- Exercise directions
What lines in the records below mention "static"? List them all.

- Record excerpts
^^^^^^^^
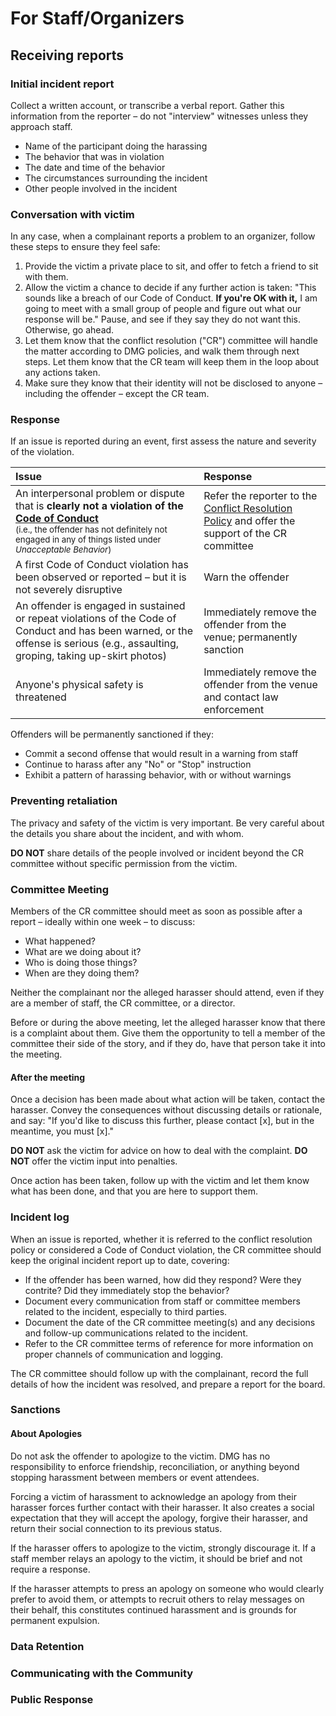 # For Staff/Organizers

## Receiving reports

### Initial incident report

Collect a written account, or transcribe a verbal report. Gather this information from the reporter – do not "interview" witnesses unless they approach staff.

- Name of the participant doing the harassing
- The behavior that was in violation
- The date and time of the behavior
- The circumstances surrounding the incident
- Other people involved in the incident

### Conversation with victim

In any case, when a complainant reports a problem to an organizer, follow these steps to ensure they feel safe:

1. Provide the victim a private place to sit, and offer to fetch a friend to sit with them.
2. Allow the victim a chance to decide if any further action is taken: "This sounds like a breach of our Code of Conduct. **If you're OK with it,** I am going to meet with a small group of people and figure out what our response will be." Pause, and see if they say they do not want this. Otherwise, go ahead.
3. Let them know that the conflict resolution ("CR") committee will handle the matter according to DMG policies, and walk them through next steps. Let them know that the CR team will keep them in the loop about any actions taken.
4. Make sure they know that their identity will not be disclosed to anyone – including the offender – except the CR team.

### Response

If an issue is reported during an event, first assess the nature and severity of the violation.

| Issue | Response |
| :--- | :--- |
| An interpersonal problem or dispute that is **clearly not a violation of the [Code of Conduct](/code-of-conduct.md)** <br><small>(i.e., the offender has not definitely not engaged in any of things listed under _Unacceptable Behavior_)</small> | Refer the reporter to the [Conflict Resolution Policy](/policies/conflict-resolution-policy.md) and offer the support of the CR committee |
| A first Code of Conduct violation has been observed or reported – but it is not severely disruptive | Warn the offender |
| An offender is engaged in sustained or repeat violations of the Code of Conduct and has been warned, or the offense is serious (e.g., assaulting, groping, taking up-skirt photos) | Immediately remove the offender from the venue; permanently sanction | 
| Anyone's physical safety is threatened | Immediately remove the offender from the venue and contact law enforcement |

Offenders will be permanently sanctioned if they:

- Commit a second offense that would result in a warning from staff
- Continue to harass after any "No" or "Stop" instruction
- Exhibit a pattern of harassing behavior, with or without warnings

### Preventing retaliation

The privacy and safety of the victim is very important. Be very careful about the details you share about the incident, and with whom.

**DO NOT** share details of the people involved or incident beyond the CR committee without specific permission from the victim.

### Committee Meeting

Members of the CR committee should meet as soon as possible after a report – ideally within one week – to discuss:

* What happened?
* What are we doing about it?
* Who is doing those things?
* When are they doing them?

Neither the complainant nor the alleged harasser should attend, even if they are a member of staff, the CR committee, or a director.

Before or during the above meeting, let the alleged harasser know that there is a complaint about them. Give them the opportunity to  tell a member of the committee their side of the story, and if they do, have that person take it into the meeting.

#### After the meeting

Once a decision has been made about what action will be taken, contact the harasser. Convey the consequences without discussing details or rationale, and say: "If you'd like to discuss this further, please contact \[x\], but in the meantime, you must \[x\]."

**DO NOT** ask the victim for advice on how to deal with the complaint.
**DO NOT** offer the victim input into penalties.

Once action has been taken, follow up with the victim and let them know what has been done, and that you are here to support them.

### Incident log

When an issue is reported, whether it is referred to the conflict resolution policy or considered a Code of Conduct violation, the CR committee should keep the original incident report up to date, covering:

* If the offender has been warned, how did they respond? Were they contrite? Did they immediately stop the behavior?
* Document every communication from staff or committee members related to the incident, especially to third parties.
* Document the date of the CR committee meeting(s) and any decisions and follow-up communications related to the incident.
* Refer to the CR committee terms of reference for more information on proper channels of communication and logging.

The CR committee should follow up with the complainant, record the full details of how the incident was resolved, and prepare a report for the board.

### Sanctions


#### About Apologies

Do not ask the offender to apologize to the victim. DMG has no responsibility to enforce friendship, reconciliation, or anything beyond stopping harassment between members or event attendees.

Forcing a victim of harassment to acknowledge an apology from their harasser forces further contact with their harasser. It also creates a social expectation that they will accept the apology, forgive their harasser, and return their social connection to its previous status.

If the harasser offers to apologize to the victim, strongly discourage it. If a staff member relays an apology to the victim, it should be brief and not require a response.

If the harasser attempts to press an apology on someone who would clearly prefer to avoid them, or attempts to recruit others to relay messages on their behalf, this constitutes continued harassment and is grounds for permanent expulsion.

### Data Retention


### Communicating with the Community

### Public Response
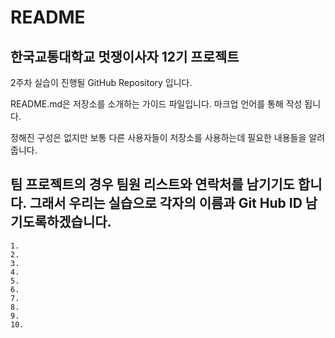 # README

## 한국교통대학교 멋쟁이사자 12기 프로젝트
2주차 실습이 진행될 GitHub Repository 입니다.

README.md은 저장소를 소개하는 가이드 파일입니다.
마크업 언어를 통해 작성 됩니다.

정해진 구성은 없지만 보통 다른 사용자들이
저장소를 사용하는데 필요한 내용들을 알려줍니다.

팀 프로젝트의 경우 팀원 리스트와 연락처를 남기기도 합니다.
그래서 우리는 실습으로 각자의 이름과 Git Hub ID 남기도록하겠습니다.
---

    1.  
    2.  
    3.  
    4.          
    5.  
    6.  
    7.  
    8.  
    9.  
    10. 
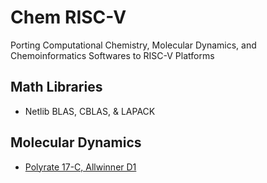 # Chem RISC-V

Porting Computational Chemistry, Molecular Dynamics, and Chemoinformatics Softwares to RISC-V Platforms

## Math Libraries

- Netlib BLAS, CBLAS, & LAPACK

## Molecular Dynamics

- [Polyrate 17-C, Allwinner D1](https://github.com/mizu-bai/Chem-RISC-V/blob/main/Molecular-Dyanmics/Polyrate-17-C-on-Allwinner-D1.md)
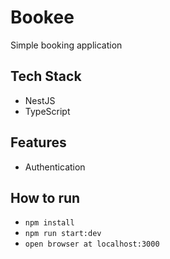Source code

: # Bookee

Simple booking application

## Tech Stack
- NestJS
- TypeScript

## Features
 - Authentication

## How to run
- `npm install`
- `npm run start:dev`
- `open browser at localhost:3000`

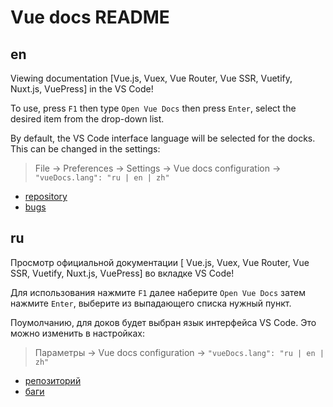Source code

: # Vue docs README

## en

Viewing documentation [Vue.js, Vuex, Vue Router, Vue SSR, Vuetify, Nuxt.js, VuePress] in the VS Code!

To use, press `F1` then type `Open Vue Docs` then press `Enter`, select the desired item from the drop-down list.

By default, the VS Code interface language will be selected for the docks. This can be changed in the settings:

> File -> Preferences -> Settings -> Vue docs configuration ->
> ` "vueDocs.lang": "ru | en | zh" `

+ [repository](https://github.com/Titiaiev/vscode-vue-docs)
+ [bugs](https://github.com/Titiaiev/vscode-vue-docs/issues)

## ru

Просмотр официальной документации [ Vue.js, Vuex, Vue Router, Vue SSR, Vuetify, Nuxt.js, VuePress] во вкладке VS Code!

Для использования нажмите `F1` далее наберите `Open Vue Docs` затем нажмите `Enter`, выберите из выпадающего списка нужный пункт.

Поумолчанию, для доков будет выбран язык интерфейса VS Code. Это можно изменить в настройках:

> Параметры -> Vue docs configuration ->
> ` "vueDocs.lang": "ru | en | zh" `

+ [репозиторий](https://github.com/Titiaiev/vscode-vue-docs)
+ [баги](https://github.com/Titiaiev/vscode-vue-docs/issues)

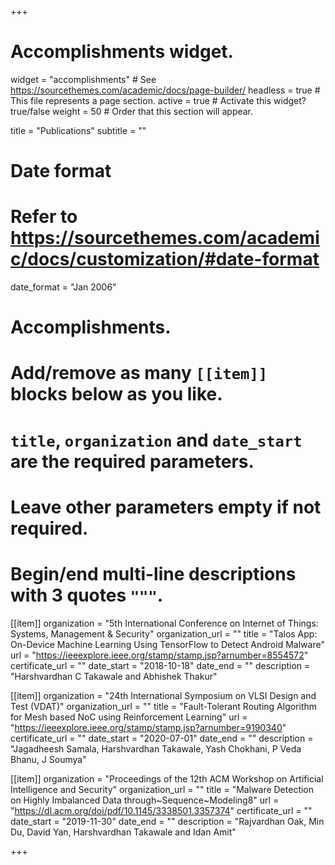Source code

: +++
# Accomplishments widget.
widget = "accomplishments"  # See https://sourcethemes.com/academic/docs/page-builder/
headless = true  # This file represents a page section.
active = true  # Activate this widget? true/false
weight = 50  # Order that this section will appear.

title = "Publications"
subtitle = ""

# Date format
#   Refer to https://sourcethemes.com/academic/docs/customization/#date-format
date_format = "Jan 2006"

# Accomplishments.
#   Add/remove as many `[[item]]` blocks below as you like.
#   `title`, `organization` and `date_start` are the required parameters.
#   Leave other parameters empty if not required.
#   Begin/end multi-line descriptions with 3 quotes `"""`.

[[item]]
  organization = "5th International Conference on Internet of Things: Systems, Management & Security"
  organization_url = ""
  title = "Talos App: On-Device Machine Learning Using TensorFlow to Detect Android Malware"
  url = "https://ieeexplore.ieee.org/stamp/stamp.jsp?arnumber=8554572"
  certificate_url = ""
  date_start = "2018-10-18"
  date_end = ""
  description = "Harshvardhan C Takawale and Abhishek Thakur"

[[item]]
  organization = "24th International Symposium on VLSI Design and Test (VDAT)"
  organization_url = ""
  title = "Fault-Tolerant Routing Algorithm for Mesh based NoC using Reinforcement Learning"
  url = "https://ieeexplore.ieee.org/stamp/stamp.jsp?arnumber=9190340"
  certificate_url = ""
  date_start = "2020-07-01"
  date_end = ""
  description = "Jagadheesh Samala, Harshvardhan Takawale, Yash Chokhani, P Veda Bhanu, J Soumya"

[[item]]
  organization = "Proceedings of the 12th ACM Workshop on Artificial Intelligence and Security"
  organization_url = ""
  title = "Malware Detection on Highly Imbalanced Data through~Sequence~Modeling8"
  url = "https://dl.acm.org/doi/pdf/10.1145/3338501.3357374"
  certificate_url = ""
  date_start = "2019-11-30"
  date_end = ""
  description = "Rajvardhan Oak, Min  Du, David  Yan, Harshvardhan Takawale and Idan Amit"

+++

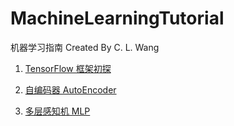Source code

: # MachineLearningTutorial

机器学习指南 Created By C. L. Wang

1. [TensorFlow 框架初探](http://www.jianshu.com/p/73ae26b3ea70)

2. [自编码器 AutoEncoder](http://www.jianshu.com/p/9ccf67ccd44b)

3. [多层感知机 MLP](http://www.jianshu.com/p/ac5c1d83dc71)
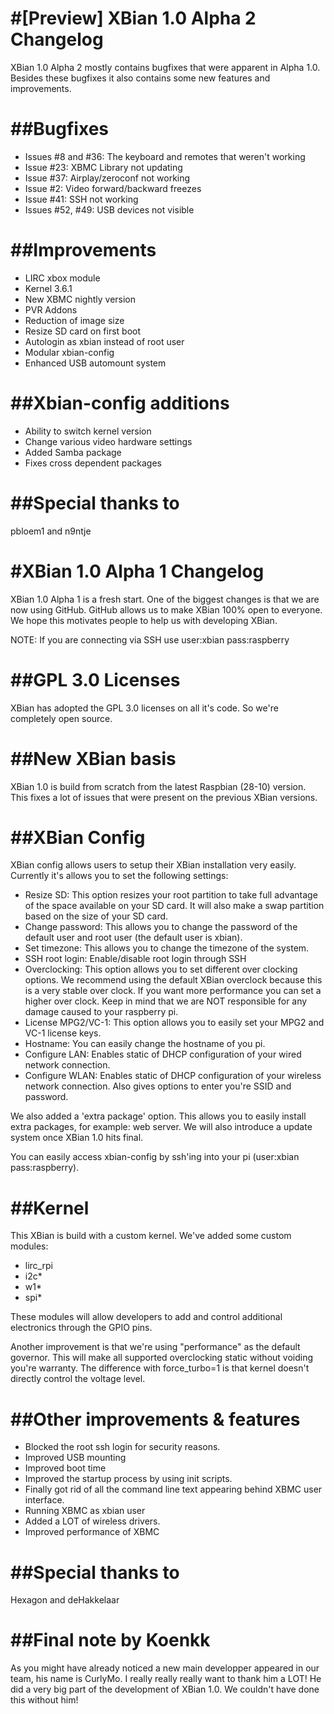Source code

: #[Preview] XBian 1.0 Alpha 2 Changelog
==================================
XBian 1.0 Alpha 2 mostly contains bugfixes that were
apparent in Alpha 1.0. Besides these bugfixes it also
contains some new features and improvements.

##Bugfixes
==================================
- Issues #8 and #36: The keyboard and remotes that weren't working
- Issue #23: XBMC Library not updating
- Issue #37: Airplay/zeroconf not working
- Issue #2: Video forward/backward freezes
- Issue #41: SSH not working
- Issues #52, #49: USB devices not visible

##Improvements
==================================
- LIRC xbox module
- Kernel 3.6.1
- New XBMC nightly version
- PVR Addons
- Reduction of image size
- Resize SD card on first boot
- Autologin as xbian instead of root user
- Modular xbian-config
- Enhanced USB automount system

##Xbian-config additions
==================================
- Ability to switch kernel version
- Change various video hardware settings
- Added Samba package
- Fixes cross dependent packages

##Special thanks to
==============================
pbloem1 and n9ntje

#XBian 1.0 Alpha 1 Changelog
==================================
XBian 1.0 Alpha 1 is a fresh start. One of the biggest changes
is that we are now using GitHub. GitHub allows us to make XBian
100% open to everyone. We hope this motivates people to help
us with developing XBian.

NOTE: If you are connecting via SSH use user:xbian pass:raspberry

##GPL 3.0 Licenses
=================================
XBian has adopted the GPL 3.0 licenses on all it's code.
So we're completely open source.

##New XBian basis
=================================
XBian 1.0 is build from scratch from the latest Raspbian (28-10)
version. This fixes a lot of issues that were present on the
previous XBian versions.

##XBian Config
=================================
XBian config allows users to setup their XBian installation
very easily. Currently it's allows you to set the following
settings:

- Resize SD: This option resizes your root partition to take
  full advantage of the space available on your SD card. It
  will also make a swap partition based on the size of your
  SD card.
- Change password: This allows you to change the password
  of the default user and root user (the default user is xbian).
- Set timezone: This allows you to change the timezone of
  the system.
- SSH root login: Enable/disable root login through SSH
- Overclocking: This option allows you to set different over
  clocking options. We recommend using the default XBian
  overclock because this is a very stable over clock. If you
  want more performance you can set a higher over clock. Keep
  in mind that we are NOT responsible for any damage caused
  to your raspberry pi.
- License MPG2/VC-1: This option allows you to easily set
  your MPG2 and VC-1 license keys.
- Hostname: You can easily change the hostname of you pi.
- Configure LAN: Enables static of DHCP configuration
  of your wired network connection.
- Configure WLAN: Enables static of DHCP configuration
  of your wireless network connection. Also gives options
  to enter you're SSID and password.

We also added a 'extra package' option. This allows you to
easily install extra packages, for example: web server.
We will also introduce a update system once XBian 1.0
hits final.

You can easily access xbian-config by ssh'ing into your pi (user:xbian pass:raspberry). 

##Kernel
==============================
This XBian is build with a custom kernel. We've added
some custom modules:
- lirc_rpi
- i2c*
- w1*
- spi*

These modules will allow developers to add and control
additional electronics through the GPIO pins.

Another improvement is that we're using "performance"
as the default governor. This will make all supported
overclocking static without voiding you're warranty.
The difference with force_turbo=1 is that kernel
doesn't directly control the voltage level.

##Other improvements & features
==============================
- Blocked the root ssh login for security reasons.
- Improved USB mounting
- Improved boot time
- Improved the startup process by using init scripts.
- Finally got rid of all the command line text
  appearing behind XBMC user interface.
- Running XBMC as xbian user
- Added a LOT of wireless drivers.
- Improved performance of XBMC

##Special thanks to
==============================
Hexagon and deHakkelaar

##Final note by Koenkk
==============================
As you might have already noticed a new main developper
appeared in our team, his name is CurlyMo. I really
really really want to thank him a LOT! He did a very
big part of the development of XBian 1.0. We couldn't
have done this without him!
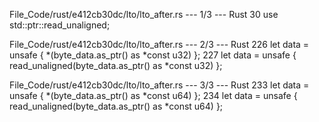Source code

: File_Code/rust/e412cb30dc/lto/lto_after.rs --- 1/3 --- Rust
                                                                                                                                                            30 use std::ptr::read_unaligned;

File_Code/rust/e412cb30dc/lto/lto_after.rs --- 2/3 --- Rust
226     let data = unsafe { *(byte_data.as_ptr() as *const u32) };                                                                                           227     let data = unsafe { read_unaligned(byte_data.as_ptr() as *const u32) };

File_Code/rust/e412cb30dc/lto/lto_after.rs --- 3/3 --- Rust
233     let data = unsafe { *(byte_data.as_ptr() as *const u64) };                                                                                           234     let data = unsafe { read_unaligned(byte_data.as_ptr() as *const u64) };

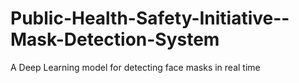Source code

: # Public-Health-Safety-Initiative--Mask-Detection-System
A Deep Learning model for detecting face masks in real time
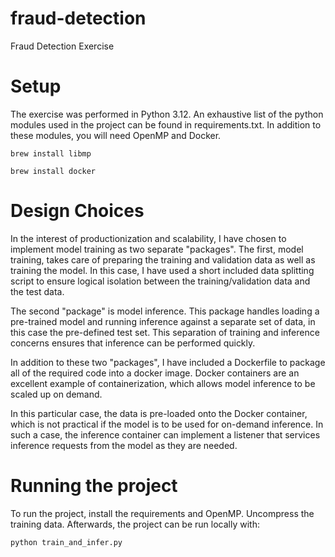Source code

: # fraud-detection
Fraud Detection Exercise

# Setup
The exercise was performed in Python 3.12. An exhaustive list of the python modules used in the project can be found in requirements.txt. In addition to these modules, you will need OpenMP and Docker.

`brew install libmp`

`brew install docker`

# Design Choices
In the interest of productionization and scalability, I have chosen to implement model training as two separate "packages". The first, model training, takes care of preparing the training and validation data as well as training the model. In this case, I have used a short included data splitting script to ensure logical isolation between the training/validation data and the test data.

The second "package" is model inference. This package handles loading a pre-trained model and running inference against a separate set of data, in this case the pre-defined test set. This separation of training and inference concerns ensures that inference can be performed quickly.

In addition to these two "packages", I have included a Dockerfile to package all of the required code into a docker image. Docker containers are an excellent example of containerization, which allows model inference to be scaled up on demand.

In this particular case, the data is pre-loaded onto the Docker container, which is not practical if the model is to be used for on-demand inference. In such a case, the inference container can implement a listener that services inference requests from the model as they are needed.

# Running the project
To run the project, install the requirements and OpenMP. Uncompress the training data. Afterwards, the project can be run locally with:

`python train_and_infer.py`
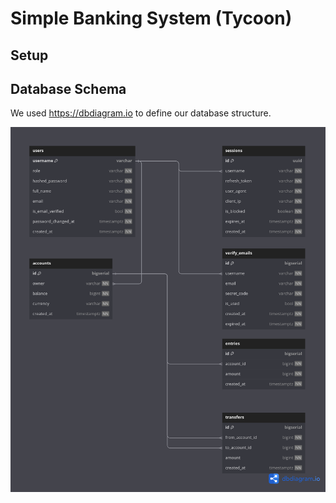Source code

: # Simple Banking System (Tycoon)

## Setup


## Database Schema
We used https://dbdiagram.io to define our database structure.

![Alt text](./docs/database/Simple_Banking_System.png "Simple_Banking_System")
^^^^^^^^
- Solution to the exercise
- Configure LAN: Enables static of DHCP configuration
- Configure WLAN: Enables static of DHCP configuration
overclocking static without voiding you're warranty.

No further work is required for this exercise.